#### Work request:
Which of the lines in the listing that follows hold "docker"? Pull each one out.

"""

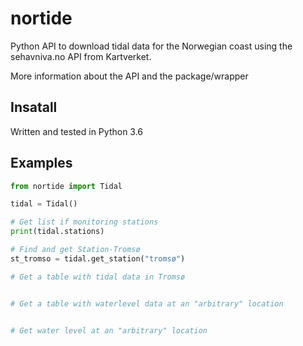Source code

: # nortide
Python API to download tidal data for the Norwegian coast using the sehavniva.no
API from Kartverket.

More information about the API and the package/wrapper

## Insatall
Written and tested in Python 3.6

## Examples

```python
from nortide import Tidal

tidal = Tidal()

# Get list if monitoring stations
print(tidal.stations)

# Find and get Station-Tromsø
st_tromso = tidal.get_station("tromsø")

# Get a table with tidal data in Tromsø


# Get a table with waterlevel data at an "arbitrary" location


# Get water level at an "arbitrary" location
```
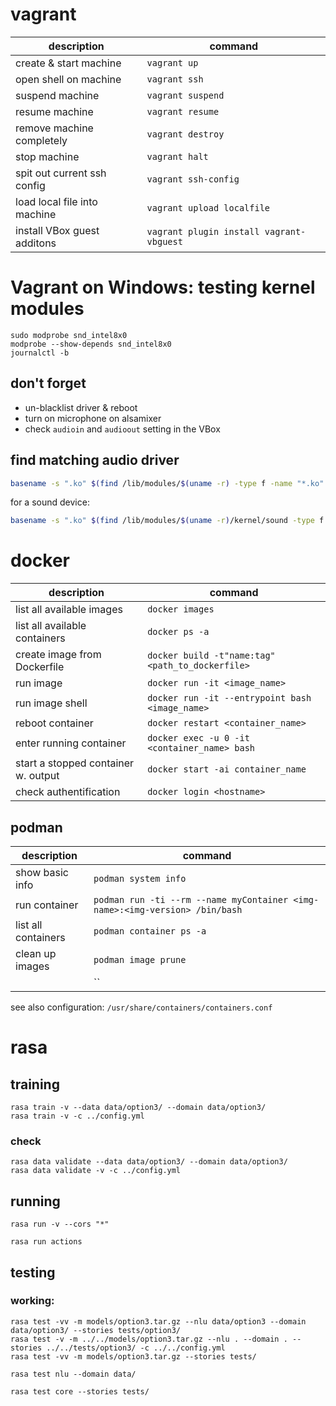 # vagrant

| description | command |
| - | - |
| create & start machine       | `vagrant up` |
| open shell on machine        | `vagrant ssh` |
| suspend machine              | `vagrant suspend` |
| resume machine               | `vagrant resume` |
| remove machine completely    | `vagrant destroy` |
| stop machine                 | `vagrant halt` |
| spit out current ssh config  | `vagrant ssh-config` |
| load local file into machine | `vagrant upload localfile` |
| install VBox guest additons  | `vagrant plugin install vagrant-vbguest` |


# Vagrant on Windows: testing kernel modules
`sudo modprobe snd_intel8x0`  
`modprobe --show-depends snd_intel8x0`  
`journalctl -b`  

## don't forget
 - un-blacklist driver & reboot
 - turn on microphone on alsamixer
 - check `audioin` and `audioout` setting in the VBox


## find matching audio driver
```sh
basename -s ".ko" $(find /lib/modules/$(uname -r) -type f -name "*.ko"  | grep snd | grep via)
```
for a sound device:
```sh
basename -s ".ko" $(find /lib/modules/$(uname -r)/kernel/sound -type f -name "*.ko")
```

 
# docker
| description | command |
| - | - |
| list all available images | `docker images` |
| list all available containers | `docker ps -a` |
| create image from Dockerfile | `docker build -t"name:tag" <path_to_dockerfile>` |
| run image | `docker run -it <image_name>` |
| run image shell | `docker run -it --entrypoint bash <image_name>` |
| reboot container | `docker restart <container_name>` |
| enter running container | `docker exec -u 0 -it <container_name> bash` |
| start a stopped container w. output | `docker start -ai container_name` |
| check authentification | `docker login <hostname>` |

## podman
| description | command |
| - | - |
| show basic info | `podman system info` |
| run container | `podman run -ti --rm --name myContainer <img-name>:<img-version> /bin/bash` |
| list all containers | `podman container ps -a` |
| clean up images | `podman image prune` |
| | `` |

see also configuration: `/usr/share/containers/containers.conf`

# rasa

## training
```
rasa train -v --data data/option3/ --domain data/option3/
rasa train -v -c ../config.yml
```

### check
```
rasa data validate --data data/option3/ --domain data/option3/
rasa data validate -v -c ../config.yml
```



## running
```
rasa run -v --cors "*"
```
```
rasa run actions
```

## testing
### working:
```
rasa test -vv -m models/option3.tar.gz --nlu data/option3 --domain data/option3/ --stories tests/option3/
rasa test -v -m ../../models/option3.tar.gz --nlu . --domain . --stories ../../tests/option3/ -c ../../config.yml
rasa test -vv -m models/option3.tar.gz --stories tests/
```
```
rasa test nlu --domain data/
```
```
rasa test core --stories tests/
```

"""

#### Exercise response:
# docker
| list all available images | `docker images` |
| list all available containers | `docker ps -a` |
| create image from Dockerfile | `docker build -t"name:tag" <path_to_dockerfile>` |
| run image | `docker run -it <image_name>` |
| run image shell | `docker run -it --entrypoint bash <image_name>` |
| reboot container | `docker restart <container_name>` |
| enter running container | `docker exec -u 0 -it <container_name> bash` |
| start a stopped container w. output | `docker start -ai container_name` |
| check authentification | `docker login <hostname>` |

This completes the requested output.